With only one, perhaps two, percent share of the broader datacenter cooling market, immersion and direct liquid cooling are still fringe technologies. The reasons for that are as nuanced as they are numerous, especially for immersion.

While it has been around for a number of years, the reputation for maintenance, leaks, and spills has quickly outpaced word of the benefits, which include almost 100 percent thermal efficiency. These potential drawbacks – coupled with concerns over floor space and facilities integration (supporting the weight of the immersion tubs, for instance) as well as how introducing liquids might change support contracts with system vendors – are further complications.

But a day will come, quite possibly this decade, when it might be the only option – at least for high-density servers in datacenters supporting supercomputing applications or AI training, among other demanding workloads. A few HPC centers have gone the immersion route but again, these are the exceptions.

Lucas Beran, Principal Analyst for Dell’Oro’s datacenter infrastructure group, says right now less than one percent of the world’s servers are cooled by direct liquid or immersion cooling. “When I talk to engineers, they say they love the idea of immersion and liquid. But operationally, the barrier is the human element. Datacenter owners and operations don’t want to add liquids and oils to the datacenter environment. They are worried about mess and destroyed equipment.”

While the “human element” is keeping adoption of immersion technology at bay, Beran says the resistance cannot continue for much longer. “I don’t think we’ll get to broader immersion until we need to get there but we’re starting to be there. Densities are creeping up quickly and we’re fast approaching the tipping point.”

The movement to immersion will begin in environments with extreme densities. “Direct cooling a CPU or GPU direct to chip is not 100 percent heat capture. If you have a rack that generates 40kW of heat, you’ll still have around 4–8kW of heat that will escape, which means you’ll need hybrid cooling via attaching a rear door unit or air handler or some other form of air cooling to deal with that heat. In the future, with extreme rack densities in HPC up to 200kW if you’re only capturing 80 percent of that heat, there is still plenty to cool,” Beran says.

In other words, the time to start at least looking at what immersion cooling might require is now. Although implementation might be years away, architecting facilities and even support contracts with systems vendors ahead of time is critical. Air cooling might not be going away anytime soon but it will not be enough in some cases.

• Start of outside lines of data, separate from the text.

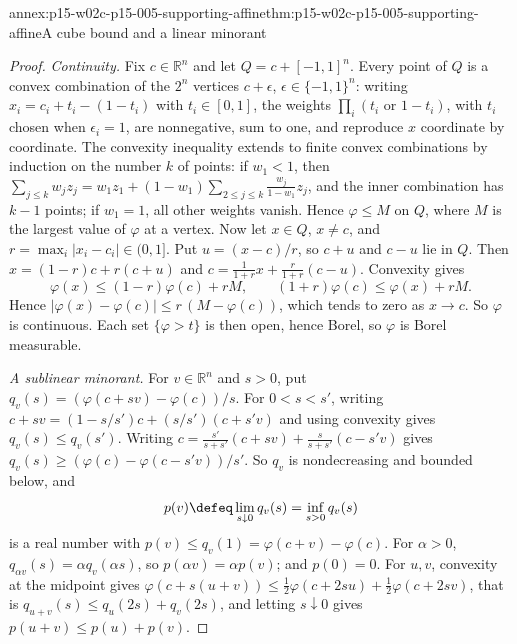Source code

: \begin{annexitem}{annex:p15-w02c-p15-005-supporting-affine}{thm:p15-w02c-p15-005-supporting-affine}{A cube bound and a linear minorant}
\begin{proof}
\emph{Continuity.} Fix \(c\in\mathbb R^n\) and let
\(Q=c+[-1,1]^n\). Every point of \(Q\) is a convex combination of the
\(2^n\) vertices \(c+\epsilon\), \(\epsilon\in\{-1,1\}^n\): writing
\(x_i=c_i+t_i-(1-t_i)\) with \(t_i\in[0,1]\), the weights
\(\prod_i(t_i\text{ or }1-t_i)\), with \(t_i\) chosen when
\(\epsilon_i=1\), are nonnegative, sum to one, and reproduce \(x\)
coordinate by coordinate. The convexity inequality extends to finite
convex combinations by induction on the number \(k\) of points: if
\(w_1<1\), then
\(\sum_{j\leq k}w_jz_j=w_1z_1+(1-w_1)\sum_{2\leq j\leq k}\frac{w_j}{1-w_1}z_j\),
and the inner combination has \(k-1\) points; if \(w_1=1\), all other
weights vanish. Hence \(\varphi\leq M\) on \(Q\), where \(M\) is the
largest value of \(\varphi\) at a vertex. Now let \(x\in Q\),
\(x\neq c\), and \(r=\max_i|x_i-c_i|\in(0,1]\). Put
\(u=(x-c)/r\), so \(c+u\) and \(c-u\) lie in \(Q\). Then
\(x=(1-r)c+r(c+u)\) and \(c=\frac1{1+r}x+\frac r{1+r}(c-u)\). Convexity
gives
\[
 \varphi(x)\leq(1-r)\varphi(c)+rM,\qquad
 (1+r)\varphi(c)\leq\varphi(x)+rM .
\]
Hence \(|\varphi(x)-\varphi(c)|\leq r\,(M-\varphi(c))\), which tends to
zero as \(x\to c\). So \(\varphi\) is continuous. Each set
\(\{\varphi>t\}\) is then open, hence Borel, so \(\varphi\) is Borel
measurable.

\emph{A sublinear minorant.} For \(v\in\mathbb R^n\) and \(s>0\), put
\(q_v(s)=(\varphi(c+sv)-\varphi(c))/s\). For \(0<s<s'\), writing
\(c+sv=(1-s/s')c+(s/s')(c+s'v)\) and using convexity gives
\(q_v(s)\leq q_v(s')\). Writing
\(c=\frac{s'}{s+s'}(c+sv)+\frac s{s+s'}(c-s'v)\) gives
\(q_v(s)\geq(\varphi(c)-\varphi(c-s'v))/s'\). So \(q_v\) is
nondecreasing and bounded below, and
\[
 p(v)\defeq\lim_{s\downarrow0}q_v(s)=\inf_{s>0}q_v(s)
\]
is a real number with \(p(v)\leq q_v(1)=\varphi(c+v)-\varphi(c)\). For
\(\alpha>0\), \(q_{\alpha v}(s)=\alpha q_v(\alpha s)\), so
\(p(\alpha v)=\alpha p(v)\); and \(p(0)=0\). For \(u,v\), convexity at
the midpoint gives
\(\varphi(c+s(u+v))\leq\frac12\varphi(c+2su)+\frac12\varphi(c+2sv)\),
that is \(q_{u+v}(s)\leq q_u(2s)+q_v(2s)\), and letting
\(s\downarrow0\) gives \(p(u+v)\leq p(u)+p(v)\).


\end{proof}
\end{annexitem}
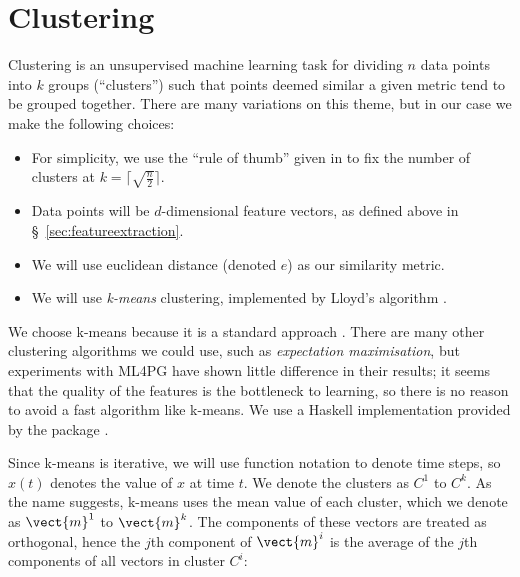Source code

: \section{Clustering}
\label{sec:clustering}

Clustering is an unsupervised machine learning task for dividing $n$ data points
into $k$ groups (``clusters'') such that points deemed similar a given metric
tend to be grouped together. There are many variations on this theme, but in our
case we make the following choices:

\begin{itemize}
\item For simplicity, we use the ``rule of thumb'' given in
  \cite[pp. 365]{mardia1979multivariate} to fix the number of clusters at
  $k = \lceil \sqrt{\frac{n}{2}} \rceil$.
\item Data points will be $d$-dimensional feature vectors, as defined above in
  \S~\ref{sec:featureextraction}.
\item We will use euclidean distance (denoted $e$) as our similarity metric.
\item We will use \emph{k-means} clustering, implemented by Lloyd's algorithm
  \cite{lloyd1982least}.
\end{itemize}

\iffalse
TODO: Alison: It would be good to have justification of the previous
items as well.
\fi

We choose k-means because it is a standard approach \iffalse TODO: Alison: Is
there a reference for this? \fi. There are many other clustering algorithms we
could use, such as \emph{expectation maximisation}, but experiments with
\textsc{ML4PG} have shown little difference in their results; \iffalse TODO:
Alison: Whose experiments? Yours (include something in appendix?) Someone else's
(reference)? MY THOUGHTS: Conversation with Katya; maybe check ML4PG papers, or
omit \fi it seems that \iffalse TODO: Alison: a bit informal and vague \fi the
quality of the features is the bottleneck to learning, so there is no reason to
avoid a fast algorithm like k-means. We use a Haskell implementation provided by
the package .

Since k-means is iterative, we will use function notation to denote time steps,
so $x(t)$ denotes the value of $x$ at time $t$. \iffalse TODO: Alison: Pick a
tense and stick to it. I'd suggest the present tense throughout \fi We denote
the clusters as $C^1$
to $C^k$. As the name suggests, k-means uses the mean value of each cluster,
which we denote as $\vect{m}^1$ to $\vect{m}^k$. The components of these vectors
are treated as orthogonal, hence the $j$th component of $\vect{m}^i$ is the
average of the $j$th components of all vectors in cluster $C^i$:

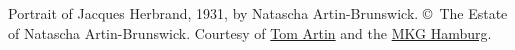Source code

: Portrait of Jacques Herbrand, 1931, by Natascha
Artin-Brunswick. \copyright\ The Estate of Natascha
Artin-Brunswick. Courtesy of \href{http://www.artinarts.com/}{Tom
  Artin} and the \href{http://www.mkg-hamburg.de/en/}{MKG Hamburg}.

“We are really just at the beginning of a decade-long transition from air-based cooling to liquid-based,” Beran argues. “Perimeter is legacy technology, rack and row-level or rear-door exchanges, especially for high-density section or hotspots, are an intermediate piece in between that final frontier of thermal management, which is immersion cooling.”

If we are facing a future of immersion cooling, who are the vendors to watch now, how are they different, and how much innovation room is there for startups to tackle market share? And could all the standalone company momentum now (as small as it is) be upended if an HPE or Dell, for instance, decided to integrate it into its offerings for some of those highest-density environments?

Beran says Green Revolution Cooling (GRC) (which is installed at supercomputing site, TACC, for instance) is the leader now in immersion. Asperitas and Submer are honorable mentions with still others, including Isotope, garnering some mindshare. “There are other startups in the space with a couple proofs of concept now and the market could change rapidly, but I’m confident in GRC and Asperitas. To dethrone either of those would be difficult, although it’s still early.”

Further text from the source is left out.